Because I Was a Painter (Cognet, 2014)
Can powerful, even beautiful, art emerge from the most horrific of circumstances? What propelled concentration camp prisoners to paint and draw, when faced daily with death, confinement, and cruelty?
These questions are contemplated in Christophe Cognet’s austere yet affecting documentary, Because I Was a Painter: Art that Survived Nazi Camps. Multiple answers are offered through interviews with surviving artists, museum curators, and historians. Meanwhile, necessary context is provided by close examination of the art of 22 prisoners.
The consensus answer to the first question would be a qualified yes. No matter the setting, beauty springs from mastery of technique and form. It also arises from the unquenchable wonder of color and nature, including the human form.
Ever-present death on an incomprehensibly massive scale, of course, was anything but lovely. Citing timeless works like Picasso’s Guernica, one painter/survivor points out, however, that tragedy has long been the soil from which beauty grows. A former Buchenwald prisoner eloquently describes the camp as “a symphony of grays.”

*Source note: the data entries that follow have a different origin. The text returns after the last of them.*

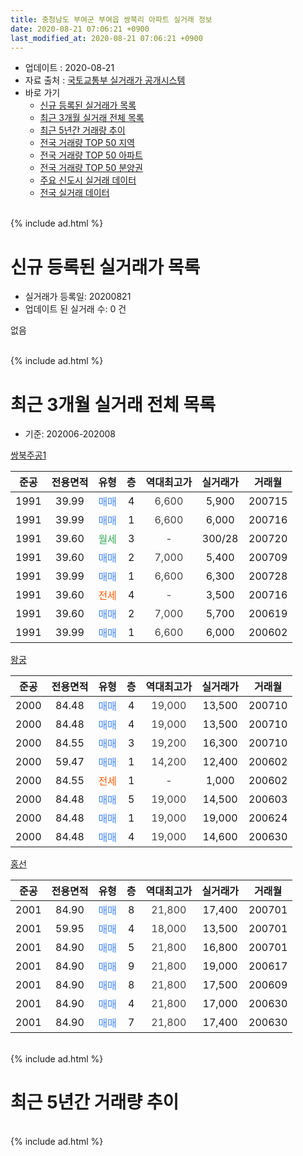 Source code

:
 ```yaml
---
title: 충청남도 부여군 부여읍 쌍북리 아파트 실거래 정보
date: 2020-08-21 07:06:21 +0900
last_modified_at: 2020-08-21 07:06:21 +0900
---
```


* 업데이트 : 2020-08-21
* 자료 출처 : [국토교통부 실거래가 공개시스템](http://rt.molit.go.kr)
* 바로 가기
    * [신규 등록된 실거래가 목록](#신규-등록된-실거래가-목록)
    * [최근 3개월 실거래 전체 목록](#최근-3개월-실거래-전체-목록)
    * [최근 5년간 거래량 추이](#최근-5년간-거래량-추이)
    * [전국 거래량 TOP 50 지역](https://inasie.github.io/apt-trade-info/최근-3개월-전국에서-가장-거래가-많이-발생한-지역)
    * [전국 거래량 TOP 50 아파트](https://inasie.github.io/apt-trade-info/최근-3개월-전국에서-가장-거래가-많이-발생한-아파트)
    * [전국 거래량 TOP 50 분양권](https://inasie.github.io/apt-trade-info/최근-3개월-전국에서-가장-거래가-많이-발생한-분양권)
    * [주요 신도시 실거래 데이터](https://inasie.github.io/apt-trade-info/주요-신도시)
    * [전국 실거래 데이터](https://inasie.github.io/apt-trade-info/전국)
<br>
{% include ad.html %}
<br>

# 신규 등록된 실거래가 목록
* 실거래가 등록일: 20200821
* 업데이트 된 실거래 수: 0 건

없음

<br>
{% include ad.html %}
<br>

# 최근 3개월 실거래 전체 목록
* 기준: 202006-202008


[쌍북주공1](https://search.naver.com/search.naver?query=%EC%B6%A9%EC%B2%AD%EB%82%A8%EB%8F%84+%EB%B6%80%EC%97%AC%EA%B5%B0+%EB%B6%80%EC%97%AC%EC%9D%8D+%EC%8C%8D%EB%B6%81%EB%A6%AC+%EC%8C%8D%EB%B6%81%EC%A3%BC%EA%B3%B51)

|준공|전용면적|유형|층|역대최고가|실거래가|거래월|
|:---:|:---:|:---:|:---:|:---:|:---:|:---:|
|1991|39.99|<span style="color:#4285f3">매매</span>|4|<span style="color:#444444">6,600</span>|5,900|200715|
|1991|39.99|<span style="color:#4285f3">매매</span>|1|<span style="color:#444444">6,600</span>|6,000|200716|
|1991|39.60|<span style="color:#34a853">월세</span>|3|<span style="color:#444444">-</span>|300/28|200720|
|1991|39.60|<span style="color:#4285f3">매매</span>|2|<span style="color:#444444">7,000</span>|5,400|200709|
|1991|39.99|<span style="color:#4285f3">매매</span>|1|<span style="color:#444444">6,600</span>|6,300|200728|
|1991|39.60|<span style="color:#ff5a00">전세</span>|4|<span style="color:#444444">-</span>|3,500|200716|
|1991|39.60|<span style="color:#4285f3">매매</span>|2|<span style="color:#444444">7,000</span>|5,700|200619|
|1991|39.99|<span style="color:#4285f3">매매</span>|1|<span style="color:#444444">6,600</span>|6,000|200602|

[왕궁](https://search.naver.com/search.naver?query=%EC%B6%A9%EC%B2%AD%EB%82%A8%EB%8F%84+%EB%B6%80%EC%97%AC%EA%B5%B0+%EB%B6%80%EC%97%AC%EC%9D%8D+%EC%8C%8D%EB%B6%81%EB%A6%AC+%EC%99%95%EA%B6%81)

|준공|전용면적|유형|층|역대최고가|실거래가|거래월|
|:---:|:---:|:---:|:---:|:---:|:---:|:---:|
|2000|84.48|<span style="color:#4285f3">매매</span>|4|<span style="color:#444444">19,000</span>|13,500|200710|
|2000|84.48|<span style="color:#4285f3">매매</span>|4|<span style="color:#444444">19,000</span>|13,500|200710|
|2000|84.55|<span style="color:#4285f3">매매</span>|3|<span style="color:#444444">19,200</span>|16,300|200710|
|2000|59.47|<span style="color:#4285f3">매매</span>|1|<span style="color:#444444">14,200</span>|12,400|200602|
|2000|84.55|<span style="color:#ff5a00">전세</span>|1|<span style="color:#444444">-</span>|1,000|200602|
|2000|84.48|<span style="color:#4285f3">매매</span>|5|<span style="color:#444444">19,000</span>|14,500|200603|
|2000|84.48|<span style="color:#4285f3">매매</span>|1|<span style="color:#444444">19,000</span>|19,000|200624|
|2000|84.48|<span style="color:#4285f3">매매</span>|4|<span style="color:#444444">19,000</span>|14,600|200630|

[홍선](https://search.naver.com/search.naver?query=%EC%B6%A9%EC%B2%AD%EB%82%A8%EB%8F%84+%EB%B6%80%EC%97%AC%EA%B5%B0+%EB%B6%80%EC%97%AC%EC%9D%8D+%EC%8C%8D%EB%B6%81%EB%A6%AC+%ED%99%8D%EC%84%A0)

|준공|전용면적|유형|층|역대최고가|실거래가|거래월|
|:---:|:---:|:---:|:---:|:---:|:---:|:---:|
|2001|84.90|<span style="color:#4285f3">매매</span>|8|<span style="color:#444444">21,800</span>|17,400|200701|
|2001|59.95|<span style="color:#4285f3">매매</span>|4|<span style="color:#444444">18,000</span>|13,500|200701|
|2001|84.90|<span style="color:#4285f3">매매</span>|5|<span style="color:#444444">21,800</span>|16,800|200701|
|2001|84.90|<span style="color:#4285f3">매매</span>|9|<span style="color:#444444">21,800</span>|19,000|200617|
|2001|84.90|<span style="color:#4285f3">매매</span>|8|<span style="color:#444444">21,800</span>|17,500|200609|
|2001|84.90|<span style="color:#4285f3">매매</span>|4|<span style="color:#444444">21,800</span>|17,000|200630|
|2001|84.90|<span style="color:#4285f3">매매</span>|7|<span style="color:#444444">21,800</span>|17,400|200630|


<br>
{% include ad.html %}
<br>

# 최근 5년간 거래량 추이


<div style="width:100%;">
    <canvas id="deal_progress" height="200"></canvas>
</div>

<script>
new Chart(document.getElementById("deal_progress"), {
    type: 'line',
    data: {
        labels: ['201508','201509','201510','201511','201512','201601','201602','201603','201604','201605','201606','201607','201608','201609','201610','201611','201612','201701','201702','201703','201704','201705','201706','201707','201708','201709','201710','201711','201712','201801','201802','201803','201804','201805','201806','201807','201808','201809','201810','201811','201812','201901','201902','201903','201904','201905','201906','201907','201908','201909','201910','201911','201912','202001','202002','202003','202004','202005','202006','202007','202008'],
        datasets: [{
            label: '매매',
            pointRadius: 1,
            data: [7, 2, 4, 6, 4, 4, 3, 5, 5, 3, 3, 2, 6, 3, 5, 0, 2, 3, 2, 4, 9, 7, 0, 2, 3, 3, 6, 2, 2, 3, 0, 9, 6, 5, 4, 5, 7, 5, 6, 6, 5, 4, 7, 6, 8, 6, 4, 3, 4, 4, 2, 8, 5, 6, 5, 8, 5, 6, 10, 10, 0],
            borderColor: "rgba(255, 201, 14, 1)",
            backgroundColor: "rgba(255, 201, 14, 0.5)",
            fill: false,
            lineTension: 0
        },{
            label: '전월세',
            pointRadius: 1,
            data: [0, 1, 2, 4, 1, 0, 3, 1, 3, 0, 1, 6, 4, 5, 1, 1, 3, 2, 4, 5, 1, 3, 5, 1, 0, 1, 0, 1, 2, 1, 3, 4, 2, 3, 6, 5, 3, 2, 4, 2, 3, 3, 1, 2, 1, 1, 0, 3, 0, 1, 0, 0, 1, 2, 1, 1, 1, 0, 1, 2, 0],
            borderColor: "rgba(0, 141, 185, 1)",
            backgroundColor: "rgba(0, 141, 185, 0.5)",
            fill: false,
            lineTension: 0
        }
        ]
    },
    options: {
        responsive: true,
        title: {
            display: false
        },
        tooltips: {
            mode: 'index',
            intersect: false
        },
        hover: {
            mode: 'nearest',
            intersect: true
        },
        scales: {
            xAxes: [{
                display: true,
                scaleLabel: {
                    display: true,
                    labelString: '년/월'
                }
            }],
            yAxes: [{
                display: true,
                ticks: {
                    suggestedMin: 0,
                },
                scaleLabel: {
                    display: true,
                    labelString: '실거래 수'
                }
            }]
        }
    }
});

</script>


<br>
{% include ad.html %}
<br>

When it comes to the motivations for their artistry, the responses are much more varied. A few ex-captives speak of the unquenchable drive to create, an “atavistic” compulsion heedless of place and time. This is evidenced by the risks the prisoners sometimes took, sketching while on forced marches or stealthily scavenging paper from SS offices.
Others found escape in drawing subjects unrelated to their imprisonment, comfort in conversing about civilized topics in the midst of depravity, or a Proustian return to soothing childhood memories on the wafting scent of turpentine and linseed oil. On occasion, their talents were a ticket to survival, painting portraits of their captors’ children.

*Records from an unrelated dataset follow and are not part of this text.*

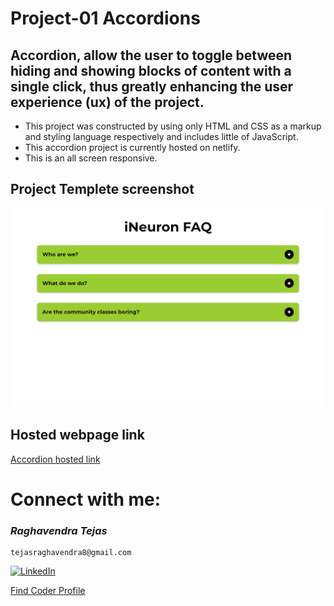 # Project-01 Accordions

## Accordion, allow the user to toggle between hiding and showing blocks of content with a single click, thus greatly enhancing the user experience (ux) of the project.

- This project was constructed by using only HTML and CSS as a markup and styling language respectively and includes little of JavaScript.
- This accordion project is currently hosted on netlify.
- This is an all screen responsive.

## Project Templete screenshot

![Webpage template](.\01_Accordions\screenshot.png)

## Hosted webpage link

[Accordion hosted link](https://accordion-js-project.netlify.app/)

# Connect with me:

### _*Raghavendra Tejas*_

```shell
tejasraghavendra8@gmail.com
```

[![LinkedIn](https://img.shields.io/badge/linkedin-0077b5?style=for-the-badge&logo=linkedin&logocolor=white)](https://www.linkedin.com/in/raghavendra-tejas-348960241/)

[Find Coder Profile](https://www.findcoder.io/u/raghavendra_tejas)
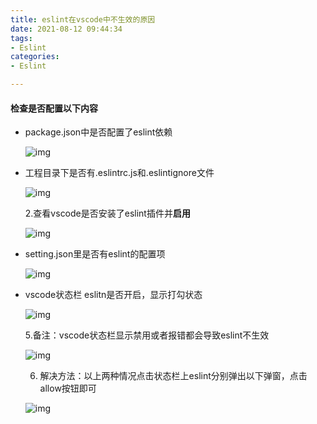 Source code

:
 ```yaml
---
title: eslint在vscode中不生效的原因
date: 2021-08-12 09:44:34
tags:
- Eslint
categories:
- Eslint

---
```


#### 检查是否配置以下内容

- package.json中是否配置了eslint依赖

  ![img](https:////upload-images.jianshu.io/upload_images/7254079-39efc1542b6d04c8.png?imageMogr2/auto-orient/strip|imageView2/2/w/579/format/webp)

- 工程目录下是否有.eslintrc.js和.eslintignore文件

  ![img](https:////upload-images.jianshu.io/upload_images/7254079-7f70a6381f9c2629.png?imageMogr2/auto-orient/strip|imageView2/2/w/344/format/webp)

  2.查看vscode是否安装了eslint插件并**启用**

  ![img](https:////upload-images.jianshu.io/upload_images/7254079-617563f3d59c558f.png?imageMogr2/auto-orient/strip|imageView2/2/w/839/format/webp)

- setting.json里是否有eslint的配置项

  ![img](https:////upload-images.jianshu.io/upload_images/7254079-8269c7c303d8cbda.png?imageMogr2/auto-orient/strip|imageView2/2/w/743/format/webp)

- vscode状态栏 eslitn是否开启，显示打勾状态
   

  ![img](https:////upload-images.jianshu.io/upload_images/7254079-6fb08c702d2a7a73.png?imageMogr2/auto-orient/strip|imageView2/2/w/483/format/webp)

  5.备注：vscode状态栏显示禁用或者报错都会导致eslint不生效

  ![img](https:////upload-images.jianshu.io/upload_images/7254079-f28eed3552a52128.png?imageMogr2/auto-orient/strip|imageView2/2/w/702/format/webp)

  6. 解决方法：以上两种情况点击状态栏上eslint分别弹出以下弹窗，点击allow按钮即可

  ![img](https:////upload-images.jianshu.io/upload_images/7254079-31a01ce5957c6e76.png?imageMogr2/auto-orient/strip|imageView2/2/w/674/format/webp)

Unsurprisingly, many felt the urgency to bear witness and document the events and places surrounding them. A particularly poignant example is a drawing of the Polish extermination camp Sobibor, of which no photographs or other images have survived. Another grim instance comes from the gypsy portraits of Auschwitz, completed only 1-2 hours before their subjects were murdered for Josef Mengele’s ghoulish medical experiments.
It’s no wonder, either, that the styles of the works we see are quite variable (as in the recently reviewed Abandoned Goods, another documentary about art emerging from soul-deadening locales). Some drawings are rough and childlike. Other sketches are more accomplished and would not be out of place in an upper echelon graphic novel.
There’s a haunting abstraction evident in some illustrations, with a man’s gaunt, weary face appearing in the smoke above a crematorium in one drawing. Still other portraits are arrestingly realistic, capturing the core emotion of their subjects, whether dignified determination, fatalism, or despair.
Cognet’s style is perfect for his weighty subject matter. The director invariably uses slow camera movement, whether across artworks or views of the concentration camps as they appear today. Almost completely eschewing narration or musical accompaniment, Cognet employs only straightforward cuts and the occasional fade to white, the simplest of editing techniques.
This simplicity only multiplies the power of Because I Was a Painter. The unhurried movement permits us to see the awful cognitive dissonance inherent to a concentration camp’s daily life. For instance, a skillful overhead sketch of Treblinka is merely admirable, then becomes entirely dreadful once you notice the crane in the background whose maw clasps multiple corpses. A hellish cartoonlike drawing of naked females in a Sachsenhausen shower, scrambling atop one another to stay above the deadly gas, grows even ghastlier when the camera view includes the death’s head Nazi face leering through a window at the mayhem within.
Simultaneously and paradoxically, Cognet’s technique lends a certain detachment to his documentary, so that I’m only feeling the emotional pungency of his material retrospectively. In the balance, though, I think Painter’s director chose wisely. The topic of the Holocaust as depicted in movies now verges on banality, a lazy default topic when moviemakers want to release an “important” film (Life Is Beautiful, anyone?).
In considering the Holocaust from the novel vantage point of its artistic captives, Cognet has made an important contribution to our understanding and visualization of this cataclysm. In its portrayal of the light and darkness of humanity in one of modernity’s most horrific episodes, Because I Was a Painter can honorably keep company with such Holocaust-generated classics of art and philosophy as Victor Frankl’s Man’s Search for Meaning and Simon Wiesenthal’s The Sunflower.
4.5 out of 5 stars
(Parents’ guide: Because I Was a Painter has not been rated by the MPAA. Due to its intense subject matter and graphic visualization, I would encourage viewing by teens and adults only.)